◆ What to work on
Go over the data and keep only the lines that include "failed".

[Opening Supplied records section]

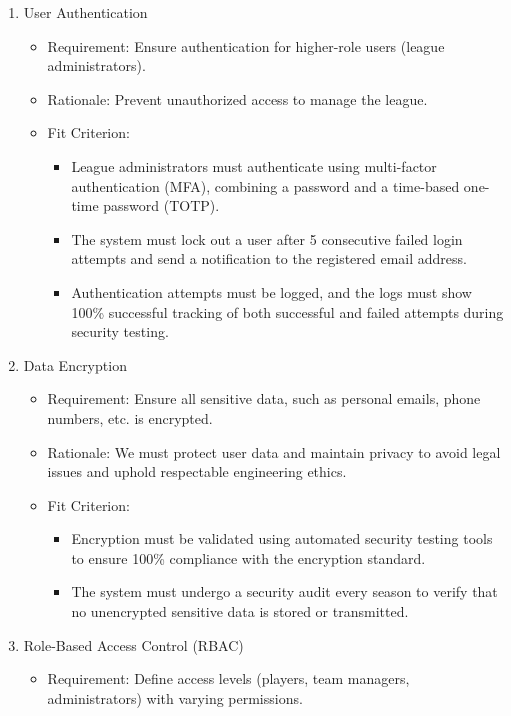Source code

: \documentclass{article}
\begin{document}
\begin{enumerate}
    \item User Authentication
        \begin{itemize}
            \item Requirement: Ensure authentication for higher-role users (league administrators).
            \item Rationale: Prevent unauthorized access to manage the league.
            \item Fit Criterion:
            \begin{itemize}
                \item League administrators must authenticate using multi-factor authentication (MFA), combining a password and a time-based one-time password (TOTP).
                \item The system must lock out a user after 5 consecutive failed login attempts and send a notification to the registered email address.
                \item Authentication attempts must be logged, and the logs must show 100\% successful tracking of both successful and failed attempts during security testing.
            \end{itemize}
        \end{itemize}
    \item Data Encryption
        \begin{itemize}
            \item Requirement: Ensure all sensitive data, such as personal emails, phone numbers, etc. is encrypted.
            \item Rationale: We must protect user data and maintain privacy to avoid legal issues and uphold respectable engineering ethics.
            \item Fit Criterion:
            \begin{itemize}
                \item Encryption must be validated using automated security testing tools to ensure 100\% compliance with the encryption standard.
                \item The system must undergo a security audit every season to verify that no unencrypted sensitive data is stored or transmitted.
            \end{itemize}
        \end{itemize}
    \item Role-Based Access Control (RBAC)
        \begin{itemize}
            \item Requirement: Define access levels (players, team managers, administrators) with varying permissions.

\end{itemize}
\end{enumerate}
\end{document}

[Closing Supplied records section]

◆ Response to the exercise
                \item The system must lock out a user after 5 consecutive failed login attempts and send a notification to the registered email address.
                \item Authentication attempts must be logged, and the logs must show 100\% successful tracking of both successful and failed attempts during security testing.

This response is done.